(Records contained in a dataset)
┏━━

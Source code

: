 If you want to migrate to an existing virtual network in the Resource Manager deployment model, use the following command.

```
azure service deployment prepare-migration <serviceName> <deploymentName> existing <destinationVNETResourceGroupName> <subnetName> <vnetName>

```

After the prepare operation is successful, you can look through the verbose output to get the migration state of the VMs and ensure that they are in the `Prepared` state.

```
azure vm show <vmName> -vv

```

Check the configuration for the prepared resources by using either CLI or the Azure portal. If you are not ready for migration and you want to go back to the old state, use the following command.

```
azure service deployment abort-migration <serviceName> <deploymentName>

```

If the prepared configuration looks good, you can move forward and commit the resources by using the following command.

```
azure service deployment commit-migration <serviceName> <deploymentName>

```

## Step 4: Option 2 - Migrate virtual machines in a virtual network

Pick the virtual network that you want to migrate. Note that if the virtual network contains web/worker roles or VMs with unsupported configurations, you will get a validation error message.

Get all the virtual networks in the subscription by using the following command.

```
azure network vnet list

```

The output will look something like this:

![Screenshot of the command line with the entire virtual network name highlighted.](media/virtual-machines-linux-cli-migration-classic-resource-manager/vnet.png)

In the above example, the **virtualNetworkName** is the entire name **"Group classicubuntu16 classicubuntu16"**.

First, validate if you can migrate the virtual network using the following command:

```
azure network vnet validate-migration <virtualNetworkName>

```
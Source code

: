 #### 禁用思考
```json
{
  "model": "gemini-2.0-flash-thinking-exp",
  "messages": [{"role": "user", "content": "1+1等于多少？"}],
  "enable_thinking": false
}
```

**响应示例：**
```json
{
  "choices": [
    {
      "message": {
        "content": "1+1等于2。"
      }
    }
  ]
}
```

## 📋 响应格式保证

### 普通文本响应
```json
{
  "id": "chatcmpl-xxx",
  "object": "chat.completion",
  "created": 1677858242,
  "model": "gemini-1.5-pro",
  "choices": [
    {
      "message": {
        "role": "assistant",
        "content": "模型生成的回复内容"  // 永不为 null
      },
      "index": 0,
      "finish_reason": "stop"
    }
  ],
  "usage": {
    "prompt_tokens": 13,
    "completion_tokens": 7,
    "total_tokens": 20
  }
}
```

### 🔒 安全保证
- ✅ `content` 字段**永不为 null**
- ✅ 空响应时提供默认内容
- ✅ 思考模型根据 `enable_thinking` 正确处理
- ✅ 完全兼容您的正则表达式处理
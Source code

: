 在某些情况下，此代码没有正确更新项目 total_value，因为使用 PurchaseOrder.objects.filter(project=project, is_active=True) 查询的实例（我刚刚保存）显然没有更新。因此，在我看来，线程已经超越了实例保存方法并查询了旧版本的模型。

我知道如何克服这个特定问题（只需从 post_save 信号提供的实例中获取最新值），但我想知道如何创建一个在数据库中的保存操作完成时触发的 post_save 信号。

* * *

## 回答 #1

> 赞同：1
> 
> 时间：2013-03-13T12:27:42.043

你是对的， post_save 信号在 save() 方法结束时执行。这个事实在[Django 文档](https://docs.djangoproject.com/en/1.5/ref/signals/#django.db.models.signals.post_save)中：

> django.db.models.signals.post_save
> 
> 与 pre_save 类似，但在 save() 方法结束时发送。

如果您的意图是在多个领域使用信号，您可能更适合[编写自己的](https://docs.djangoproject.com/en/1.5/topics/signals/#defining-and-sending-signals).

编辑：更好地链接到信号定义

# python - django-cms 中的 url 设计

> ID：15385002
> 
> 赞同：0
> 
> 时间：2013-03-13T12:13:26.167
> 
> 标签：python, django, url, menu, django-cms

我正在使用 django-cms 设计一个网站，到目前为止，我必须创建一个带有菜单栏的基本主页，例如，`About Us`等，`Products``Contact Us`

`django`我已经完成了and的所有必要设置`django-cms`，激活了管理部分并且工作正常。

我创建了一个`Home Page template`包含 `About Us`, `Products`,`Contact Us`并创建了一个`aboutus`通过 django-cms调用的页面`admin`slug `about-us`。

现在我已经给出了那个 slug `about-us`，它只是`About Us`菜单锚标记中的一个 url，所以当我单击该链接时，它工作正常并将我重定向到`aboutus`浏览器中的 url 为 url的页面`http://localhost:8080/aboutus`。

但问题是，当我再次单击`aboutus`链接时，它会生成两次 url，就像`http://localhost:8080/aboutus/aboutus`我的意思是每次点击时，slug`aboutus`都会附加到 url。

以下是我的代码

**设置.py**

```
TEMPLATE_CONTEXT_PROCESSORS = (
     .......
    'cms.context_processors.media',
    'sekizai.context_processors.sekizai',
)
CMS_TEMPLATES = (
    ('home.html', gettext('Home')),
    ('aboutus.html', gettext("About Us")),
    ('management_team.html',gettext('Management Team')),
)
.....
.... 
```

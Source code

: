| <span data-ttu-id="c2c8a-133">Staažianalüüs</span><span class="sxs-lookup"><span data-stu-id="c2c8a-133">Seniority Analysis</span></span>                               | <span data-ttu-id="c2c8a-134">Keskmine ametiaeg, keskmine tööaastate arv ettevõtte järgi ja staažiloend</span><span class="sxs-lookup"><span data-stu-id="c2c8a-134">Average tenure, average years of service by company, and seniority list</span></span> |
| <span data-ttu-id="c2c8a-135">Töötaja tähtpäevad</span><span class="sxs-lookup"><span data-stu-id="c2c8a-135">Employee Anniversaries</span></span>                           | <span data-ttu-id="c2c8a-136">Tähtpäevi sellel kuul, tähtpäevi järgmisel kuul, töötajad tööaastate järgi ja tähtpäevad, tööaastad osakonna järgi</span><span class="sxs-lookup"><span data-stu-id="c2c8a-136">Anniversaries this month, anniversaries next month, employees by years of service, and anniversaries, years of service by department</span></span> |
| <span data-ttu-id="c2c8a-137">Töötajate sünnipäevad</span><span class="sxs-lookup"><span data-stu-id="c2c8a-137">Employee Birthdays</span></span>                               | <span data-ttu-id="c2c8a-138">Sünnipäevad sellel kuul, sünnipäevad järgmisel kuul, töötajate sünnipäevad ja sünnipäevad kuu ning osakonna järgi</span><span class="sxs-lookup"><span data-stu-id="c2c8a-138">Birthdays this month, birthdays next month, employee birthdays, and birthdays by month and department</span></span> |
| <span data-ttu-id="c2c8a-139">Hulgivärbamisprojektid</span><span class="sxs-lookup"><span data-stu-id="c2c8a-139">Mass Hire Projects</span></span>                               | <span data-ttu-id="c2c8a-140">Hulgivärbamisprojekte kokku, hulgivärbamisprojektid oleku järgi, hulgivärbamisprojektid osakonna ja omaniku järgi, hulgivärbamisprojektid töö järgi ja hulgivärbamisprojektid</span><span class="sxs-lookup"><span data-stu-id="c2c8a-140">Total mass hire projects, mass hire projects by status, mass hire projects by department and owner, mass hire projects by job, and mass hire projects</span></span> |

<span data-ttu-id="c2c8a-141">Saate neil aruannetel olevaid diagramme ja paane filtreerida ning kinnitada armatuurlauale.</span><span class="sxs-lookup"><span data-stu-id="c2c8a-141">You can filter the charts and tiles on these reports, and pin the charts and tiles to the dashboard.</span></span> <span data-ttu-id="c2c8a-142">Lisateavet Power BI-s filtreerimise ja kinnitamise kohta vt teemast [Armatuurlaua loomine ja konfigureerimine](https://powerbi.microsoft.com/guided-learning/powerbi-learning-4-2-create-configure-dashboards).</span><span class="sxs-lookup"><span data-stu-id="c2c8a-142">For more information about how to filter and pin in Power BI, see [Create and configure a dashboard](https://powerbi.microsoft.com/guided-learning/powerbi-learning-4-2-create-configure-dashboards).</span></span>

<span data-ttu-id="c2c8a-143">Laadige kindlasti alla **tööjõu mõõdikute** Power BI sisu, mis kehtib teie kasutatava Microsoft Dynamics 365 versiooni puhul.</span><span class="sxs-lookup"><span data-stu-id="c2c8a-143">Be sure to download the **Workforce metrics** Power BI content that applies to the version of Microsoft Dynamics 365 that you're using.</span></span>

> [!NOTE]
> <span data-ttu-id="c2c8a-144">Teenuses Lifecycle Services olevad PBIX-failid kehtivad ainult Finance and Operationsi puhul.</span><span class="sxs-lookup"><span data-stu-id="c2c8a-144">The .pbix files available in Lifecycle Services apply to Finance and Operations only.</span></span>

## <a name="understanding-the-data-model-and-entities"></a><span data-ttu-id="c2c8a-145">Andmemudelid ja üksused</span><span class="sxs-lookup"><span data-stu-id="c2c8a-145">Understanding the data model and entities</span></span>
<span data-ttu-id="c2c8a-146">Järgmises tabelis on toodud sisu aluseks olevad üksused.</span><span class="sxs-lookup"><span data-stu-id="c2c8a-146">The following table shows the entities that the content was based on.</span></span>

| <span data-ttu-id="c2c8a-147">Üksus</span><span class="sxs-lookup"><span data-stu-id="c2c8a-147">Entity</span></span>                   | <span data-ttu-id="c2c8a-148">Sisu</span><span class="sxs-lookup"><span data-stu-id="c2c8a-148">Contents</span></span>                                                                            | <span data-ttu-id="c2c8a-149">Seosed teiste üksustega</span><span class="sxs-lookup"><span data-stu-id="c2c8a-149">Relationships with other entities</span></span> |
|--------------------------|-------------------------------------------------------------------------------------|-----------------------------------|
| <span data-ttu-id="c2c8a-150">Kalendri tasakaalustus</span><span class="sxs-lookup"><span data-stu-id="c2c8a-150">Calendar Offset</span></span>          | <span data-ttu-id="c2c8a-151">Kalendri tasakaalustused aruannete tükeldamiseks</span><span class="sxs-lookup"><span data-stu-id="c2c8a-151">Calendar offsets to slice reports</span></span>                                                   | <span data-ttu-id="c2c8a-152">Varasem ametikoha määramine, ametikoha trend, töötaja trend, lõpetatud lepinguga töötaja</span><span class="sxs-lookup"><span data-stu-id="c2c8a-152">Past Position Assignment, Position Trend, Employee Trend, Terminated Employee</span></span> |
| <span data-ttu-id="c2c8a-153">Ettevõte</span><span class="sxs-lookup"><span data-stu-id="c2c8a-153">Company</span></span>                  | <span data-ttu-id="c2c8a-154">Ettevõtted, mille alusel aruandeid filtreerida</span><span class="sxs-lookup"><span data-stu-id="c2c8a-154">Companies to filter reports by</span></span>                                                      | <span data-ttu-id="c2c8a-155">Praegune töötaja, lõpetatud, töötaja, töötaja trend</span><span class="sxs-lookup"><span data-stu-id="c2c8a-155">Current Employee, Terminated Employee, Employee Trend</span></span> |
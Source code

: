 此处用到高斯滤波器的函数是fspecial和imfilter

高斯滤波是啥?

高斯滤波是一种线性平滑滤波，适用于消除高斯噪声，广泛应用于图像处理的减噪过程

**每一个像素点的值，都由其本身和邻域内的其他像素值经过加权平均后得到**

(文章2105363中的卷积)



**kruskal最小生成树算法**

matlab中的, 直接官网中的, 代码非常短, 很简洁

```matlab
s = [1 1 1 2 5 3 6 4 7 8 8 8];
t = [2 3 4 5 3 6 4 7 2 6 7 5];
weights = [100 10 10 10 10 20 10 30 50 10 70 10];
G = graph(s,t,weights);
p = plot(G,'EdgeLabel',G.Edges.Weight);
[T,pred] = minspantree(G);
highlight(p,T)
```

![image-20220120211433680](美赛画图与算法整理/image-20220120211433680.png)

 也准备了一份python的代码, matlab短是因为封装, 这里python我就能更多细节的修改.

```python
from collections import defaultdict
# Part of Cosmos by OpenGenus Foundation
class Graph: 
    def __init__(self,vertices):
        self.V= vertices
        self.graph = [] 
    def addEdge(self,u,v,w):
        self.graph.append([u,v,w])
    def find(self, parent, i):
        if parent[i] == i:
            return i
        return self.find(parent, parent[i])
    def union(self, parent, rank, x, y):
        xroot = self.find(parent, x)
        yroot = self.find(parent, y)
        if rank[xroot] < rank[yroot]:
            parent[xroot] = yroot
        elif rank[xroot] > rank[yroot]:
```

┗━━

▶ **Exercise description**
Line count for the word "Products": tally the lines of the records above that hold it and give only that figure.

▶ **Answer space**
2